Tatar political emigrants in Ottoman Turkey and Germany were very active in presenting the Tatar point of view. In Lausanne in 1916 a conference under teh chairmanship of Yusuf Akchura -Oglu (A Kazan Tatar who lived from 1876-1933) represented the Volga Tatars. This group of emigrants (supported by Ottoman Turkey and Germany) was busy with the organization of Tatar troops, who were recruited from the Tatar prisoners of war in Germany.
During the revolution of 1917, the Russian Tatars presented their demands as a united national group and All-Moslem Congess was convoked in Moscow on May 1, 1917. A majority of the nine hundred delegates, who represented all of the Moslems in Russia, desired a federative and democratic structure for the Empire. the Congress elected an All-Russian Moslem executive committee, to reside in St.
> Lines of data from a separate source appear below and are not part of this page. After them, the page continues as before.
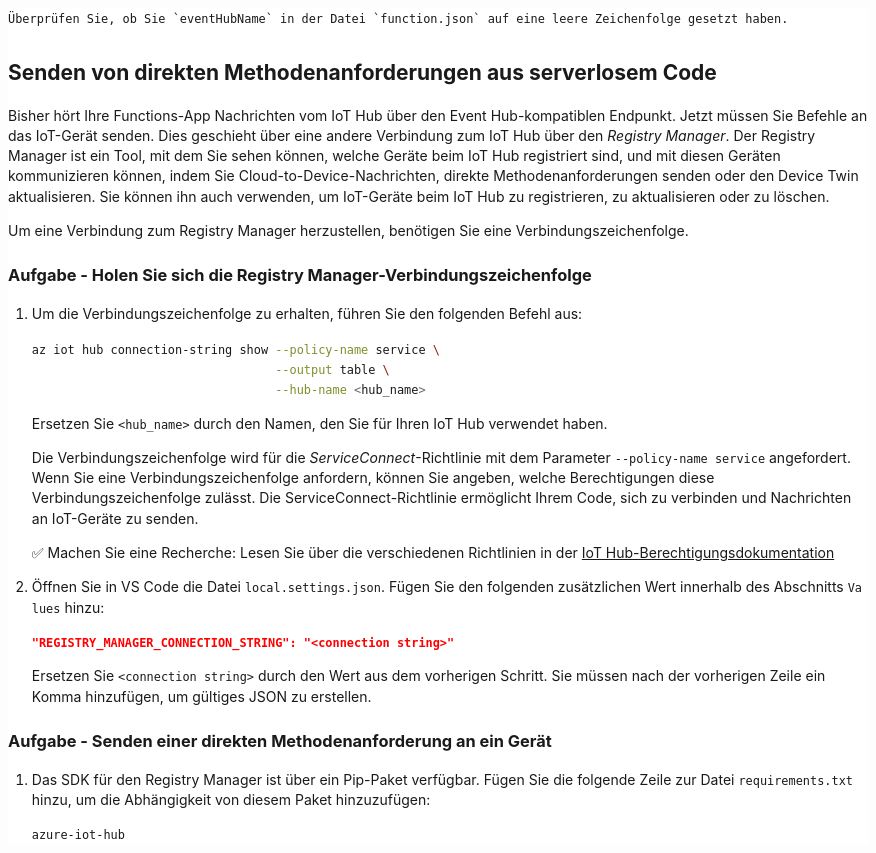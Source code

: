     Überprüfen Sie, ob Sie `eventHubName` in der Datei `function.json` auf eine leere Zeichenfolge gesetzt haben.

## Senden von direkten Methodenanforderungen aus serverlosem Code

Bisher hört Ihre Functions-App Nachrichten vom IoT Hub über den Event Hub-kompatiblen Endpunkt. Jetzt müssen Sie Befehle an das IoT-Gerät senden. Dies geschieht über eine andere Verbindung zum IoT Hub über den *Registry Manager*. Der Registry Manager ist ein Tool, mit dem Sie sehen können, welche Geräte beim IoT Hub registriert sind, und mit diesen Geräten kommunizieren können, indem Sie Cloud-to-Device-Nachrichten, direkte Methodenanforderungen senden oder den Device Twin aktualisieren. Sie können ihn auch verwenden, um IoT-Geräte beim IoT Hub zu registrieren, zu aktualisieren oder zu löschen.

Um eine Verbindung zum Registry Manager herzustellen, benötigen Sie eine Verbindungszeichenfolge.

### Aufgabe - Holen Sie sich die Registry Manager-Verbindungszeichenfolge

1. Um die Verbindungszeichenfolge zu erhalten, führen Sie den folgenden Befehl aus:

    ```sh
    az iot hub connection-string show --policy-name service \
                                      --output table \
                                      --hub-name <hub_name>
    ```

    Ersetzen Sie `<hub_name>` durch den Namen, den Sie für Ihren IoT Hub verwendet haben.

    Die Verbindungszeichenfolge wird für die *ServiceConnect*-Richtlinie mit dem Parameter `--policy-name service` angefordert. Wenn Sie eine Verbindungszeichenfolge anfordern, können Sie angeben, welche Berechtigungen diese Verbindungszeichenfolge zulässt. Die ServiceConnect-Richtlinie ermöglicht Ihrem Code, sich zu verbinden und Nachrichten an IoT-Geräte zu senden.

    ✅ Machen Sie eine Recherche: Lesen Sie über die verschiedenen Richtlinien in der [IoT Hub-Berechtigungsdokumentation](https://docs.microsoft.com/azure/iot-hub/iot-hub-devguide-security#iot-hub-permissions?WT.mc_id=academic-17441-jabenn)

1. Öffnen Sie in VS Code die Datei `local.settings.json`. Fügen Sie den folgenden zusätzlichen Wert innerhalb des Abschnitts `Values` hinzu:

    ```json
    "REGISTRY_MANAGER_CONNECTION_STRING": "<connection string>"
    ```

    Ersetzen Sie `<connection string>` durch den Wert aus dem vorherigen Schritt. Sie müssen nach der vorherigen Zeile ein Komma hinzufügen, um gültiges JSON zu erstellen.

### Aufgabe - Senden einer direkten Methodenanforderung an ein Gerät

1. Das SDK für den Registry Manager ist über ein Pip-Paket verfügbar. Fügen Sie die folgende Zeile zur Datei `requirements.txt` hinzu, um die Abhängigkeit von diesem Paket hinzuzufügen:

    ```sh
    azure-iot-hub
    ```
Petersburg. the Second All-Moslem Congress was convened in Kazan in July, 1917, but the delegates of Turkestan, Crimea, and the Caucasus were unable to attend because of the anarchic conditions in many regions of the Empire. thus, the conference represented only the Turks (Tatars) of the Volga and the neighboring regions.
Two other assemblies were convoked in Kazan - the Moslem clergy and the All-Russian Moslem military conference. The Moslem Clerical Assembly was occupied with religious matters while the military conference discussed the organization of national Tatar regiments. The political assembly voted for cultural-national autonomy for the whole Idel-Ural (i.e. Middle Volga region and neighboring Ural area) This decision was repeated at the united conference of the participants of all three conferences.
A National Assembly was convoke in Ufa in November, 1917, which proposd cultural autonomy. It voted certain laws and an autonomous national government was nominated. This autonomous government was responsible for three phases of national life : Moslem religion, finances and education. a delegation of three persons was nominated to proceed to the Versailles Conference in Paris. The National Assembly elected a special body for the study of questions connected with the establishment of a separate Turko-Tatar Idel-Uralian autonomous federative state. the Moslem Military Conference elected an all-Russian Moslem Shura (Council), which began the organization of Tatar regiments.
The communist revolution and rise of bolshevik power prevented normal development of the Tatar National Government. Struggles occured between the local bolshevik organizations and the troops, but until April 12, 1918 the national autonomous government and the military Shura dominated the Idel-Ural area.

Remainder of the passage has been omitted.